A farle da contraltare è la senzatetto Inez Green (Leah Gibson). L’ex infermiera è un promemoria delle condizioni materiali e sociali di chi ha perso tutto perché privo/a di potere economico. Inez ci parla di cosa significa essere donna per strada, costretta a «difendersi da chiunque abbia un pene». E rammenta quanto la deprivazione economica esponga ancor di più al raggiro e alla soggezione emotiva, praticata in particolare dagli uomini contro le donne.

Maschilità fragile

La reazione degli uomini alle identità e alle azioni dei personaggi femminili è ormai un tema comune della serie. Vedremo quindi la maschilità dell’investigatore Pryce Cheng (Terry Chen) totalmente fatta a pezzi per averle prese da Jessica; un fatto da cui svilupperà un rancore e un odio per la donna da renderlo cieco e determinato a farla cadere in rovina. Insomma, tutto pur di riaffermare il suo ruolo di genere di maschio alfa. Accanto a lui, Griffin sembra essere piuttosto intimidito dalla possibile carriera professionale di Trish e dall’eventualità che possa pareggiarlo a livello giornalistico. Come reagisce una celebrità abituata ad avere i riflettori su di sé quando la sua partner potrebbe rubargli anche solo un angolino della sua scena? In ultimo, abbiamo Malcom (Eka Darville), l’assistente afroamericano di Jessica. La sua narrazione riguarderà l’emancipazione dalla dipendenza che ha nei confronti della sua datrice di lavoro, la definizione di una sua identità privandosi di tutti i vincoli che non lo fanno essere al servizio degli altri/e (soprattutto donne) e non lo rendono capace di ascoltarsi. Il suo sarà il percorso di un personaggio dalla maschilità fragile, e che tendenzialmente subisce i rapporti di potere e la manipolazione altrui, verso l’autonomia.

L’eroismo contemporaneo

«Hero isn’t a bad word, Jessica. It’s just someone who gives a shit and does something about it». L’eroina che rifiuta di mettere i suoi poteri a disposizione delle persone, che reprime i suoi sentimenti, che nonostante tutto si trova invischiata in problemi non suoi che le cadono addosso, ascolta con attenzione questa frase alla fine della stagione. Sta forse qui la natura del potere che vuole trasmettere la serie. Il potere è relazione nel senso di rimettere all’alterità ciò che si è in grado di fare, non per annullarsi o sacrificarsi, ma per dare e ricevere allo stesso tempo. La cura di noi stessi, la conoscenza dei nostri limiti e di ciò che si è in grado di fare, sono attività che si fanno in comune assieme all’altro/a.
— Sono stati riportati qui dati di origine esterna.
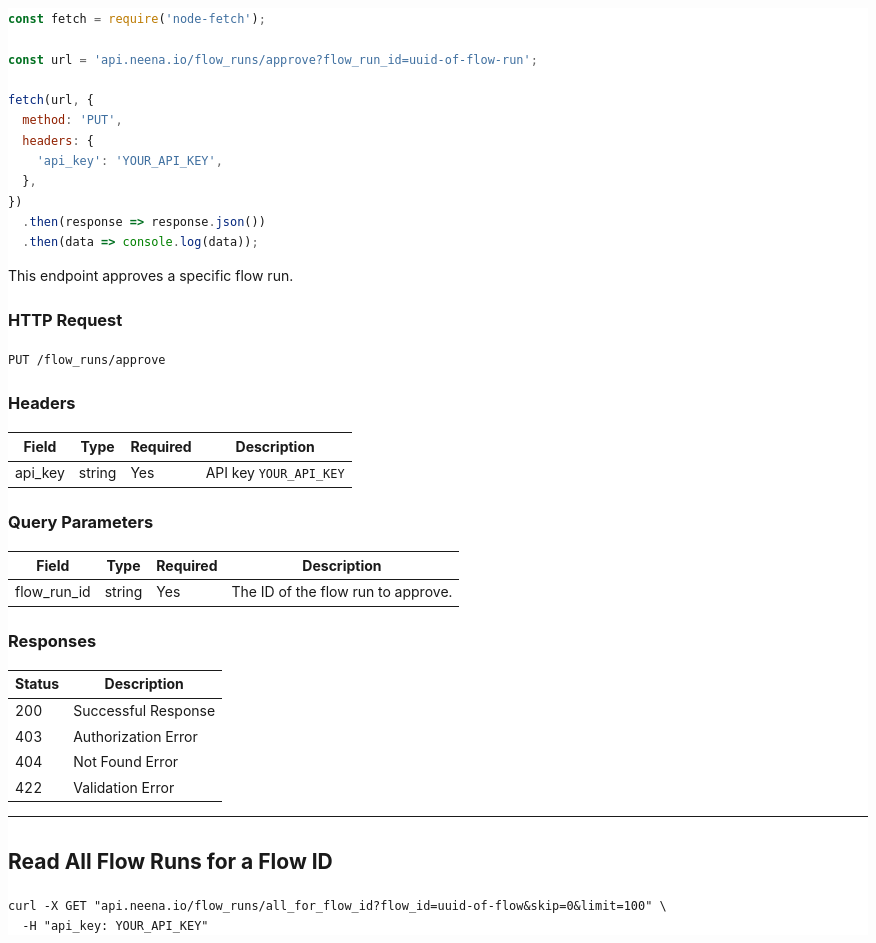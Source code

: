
 ```javascript
const fetch = require('node-fetch');

const url = 'api.neena.io/flow_runs/approve?flow_run_id=uuid-of-flow-run';

fetch(url, {
  method: 'PUT',
  headers: {
    'api_key': 'YOUR_API_KEY',
  },
})
  .then(response => response.json())
  .then(data => console.log(data));
```

This endpoint approves a specific flow run.

### HTTP Request

`PUT /flow_runs/approve`

### Headers

| Field       | Type   | Required | Description                        |
|-------------|--------|----------|------------------------------------|
| api_key     | string | Yes      | API key `YOUR_API_KEY`             |

### Query Parameters

| Field       | Type   | Required | Description                     |
|-------------|--------|----------|---------------------------------|
| flow_run_id | string | Yes      | The ID of the flow run to approve.|

### Responses

| Status | Description         |
|--------|---------------------|
| 200    | Successful Response |
| 403    | Authorization Error |
| 404    | Not Found Error     |
| 422    | Validation Error    |

---

## Read All Flow Runs for a Flow ID

```shell
curl -X GET "api.neena.io/flow_runs/all_for_flow_id?flow_id=uuid-of-flow&skip=0&limit=100" \
  -H "api_key: YOUR_API_KEY"
```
Jessica lo imparerà sulla sua pelle: per essere felici bisogna cambiare se stessi trasformando le relazioni di cui circondiamo. Il cambiamento implica conflitto all’esterno e all’interno di sé, di quella parte della propria identità che ancora ci vuole rinchiusi nel nostro piccolo, imprigionati nei ruoli cuciti addosso all’identità di donna, di uomo, di debole, di tossico, di pazza. In una metropoli come New York, dove milioni di persone si incontrano e stanno assieme soltanto per riempire un vuoto ed “esistere”, affidarsi alla cura è un gesto eroico che sprona all’azione e costruisce una nuova comunità tramite un nuovo modo di stare assieme. L’eroe e l’eroina del nuovo millennio non si sacrificano, hanno cura dell’alterità, la fanno diventare parte di sé per creare un “noi” dove ognuno/a trova il posto che più si confà ai suoi desideri.  

Non è, questo, un insegnamento profondamente politico?